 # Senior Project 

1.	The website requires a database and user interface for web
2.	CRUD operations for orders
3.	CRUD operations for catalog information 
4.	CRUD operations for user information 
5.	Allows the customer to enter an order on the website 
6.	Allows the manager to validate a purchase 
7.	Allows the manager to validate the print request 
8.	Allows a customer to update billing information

________

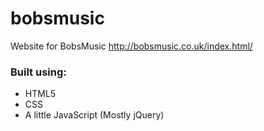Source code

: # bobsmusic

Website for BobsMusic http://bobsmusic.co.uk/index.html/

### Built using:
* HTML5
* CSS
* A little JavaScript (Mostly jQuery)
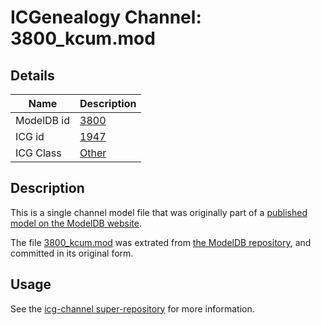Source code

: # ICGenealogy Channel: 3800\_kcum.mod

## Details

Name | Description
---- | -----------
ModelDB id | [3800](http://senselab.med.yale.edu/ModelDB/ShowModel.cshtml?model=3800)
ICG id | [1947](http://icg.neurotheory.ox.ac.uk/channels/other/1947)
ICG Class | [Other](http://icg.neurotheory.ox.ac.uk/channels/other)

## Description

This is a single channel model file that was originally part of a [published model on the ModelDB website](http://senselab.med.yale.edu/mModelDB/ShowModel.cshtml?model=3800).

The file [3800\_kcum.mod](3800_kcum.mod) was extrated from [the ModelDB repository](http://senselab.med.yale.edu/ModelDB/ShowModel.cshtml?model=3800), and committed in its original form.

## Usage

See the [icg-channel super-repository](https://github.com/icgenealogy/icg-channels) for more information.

________

Once you reach the line with "The file [3800\_kcum.mod](3800_kcum.mod)" in the data above, copy it and every line after it exactly, up to and including the line with "See the [icg-channel".

The file [3800\_kcum.mod](3800_kcum.mod) was extrated from [the ModelDB repository](http://senselab.med.yale.edu/ModelDB/ShowModel.cshtml?model=3800), and committed in its original form.

## Usage

See the [icg-channel super-repository](https://github.com/icgenealogy/icg-channels) for more information.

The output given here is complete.